Outcomes of mixed phenotype acute leukemia undergoing allogeneic stem cell transplantation: a retrospective study of the ALWP of EBMT
摘要
Limited data is available on outcomes of mixed phenotype acute leukemia (MPAL) following allogeneic stem cell transplantation (HCT), and the impact of haploidentical HCT with post-transplant cyclophosphamide in this setting is lacking. We retrospectively analyzed 195 adults with MPAL undergoing HCT in first complete remission from 2014 to 2023. The 2-year overall survival (OS) and leukemia free survival (LFS) were 70.7% and 56.4%. Relapse incidence (RI) was 29.8% and non-relapse mortality was 13.8% at 2 years.

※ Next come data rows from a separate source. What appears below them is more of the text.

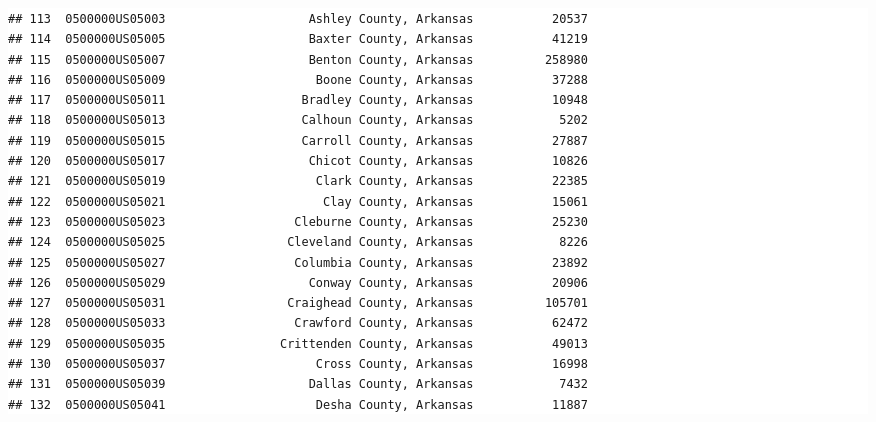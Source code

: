     ## 113  0500000US05003                    Ashley County, Arkansas           20537
    ## 114  0500000US05005                    Baxter County, Arkansas           41219
    ## 115  0500000US05007                    Benton County, Arkansas          258980
    ## 116  0500000US05009                     Boone County, Arkansas           37288
    ## 117  0500000US05011                   Bradley County, Arkansas           10948
    ## 118  0500000US05013                   Calhoun County, Arkansas            5202
    ## 119  0500000US05015                   Carroll County, Arkansas           27887
    ## 120  0500000US05017                    Chicot County, Arkansas           10826
    ## 121  0500000US05019                     Clark County, Arkansas           22385
    ## 122  0500000US05021                      Clay County, Arkansas           15061
    ## 123  0500000US05023                  Cleburne County, Arkansas           25230
    ## 124  0500000US05025                 Cleveland County, Arkansas            8226
    ## 125  0500000US05027                  Columbia County, Arkansas           23892
    ## 126  0500000US05029                    Conway County, Arkansas           20906
    ## 127  0500000US05031                 Craighead County, Arkansas          105701
    ## 128  0500000US05033                  Crawford County, Arkansas           62472
    ## 129  0500000US05035                Crittenden County, Arkansas           49013
    ## 130  0500000US05037                     Cross County, Arkansas           16998
    ## 131  0500000US05039                    Dallas County, Arkansas            7432
    ## 132  0500000US05041                     Desha County, Arkansas           11887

The cumulative incidence of grade II-IV and III-IV acute graft versus host disease (GvHD) was 28.8% and 9.3% at 100 days. The 2-year cumulative incidence of chronic GvHD was 36.6%. The 2-year GvHD-free-relapse free survival was 37.6% (95%CI 29.9–45.3%). In multivariate analysis, patients undergoing myeloablative conditioning had better OS (HR 0.5, 95%CI 0.27–0.93, p = 0.03) and LFS (HR 0.49, 95%CI 0.26–0.94, p = 0.03). The use of peripheral blood was associated with better LFS (HR 0.36, 95%CI 0.17–0.76, p = 0.008) and lower RI (HR 0.33, 95%CI 0.12–0.93, p = 0.04). In vivo T-cell depletion was associated with lower incidence of chronic GvHD (HR 0.32, 95%CI 0.17–0.63, p < 0.001). These findings highlight that conditioning intensity, graft source, and T-cell depletion strategies are critical factors in optimizing transplant outcomes for MPAL.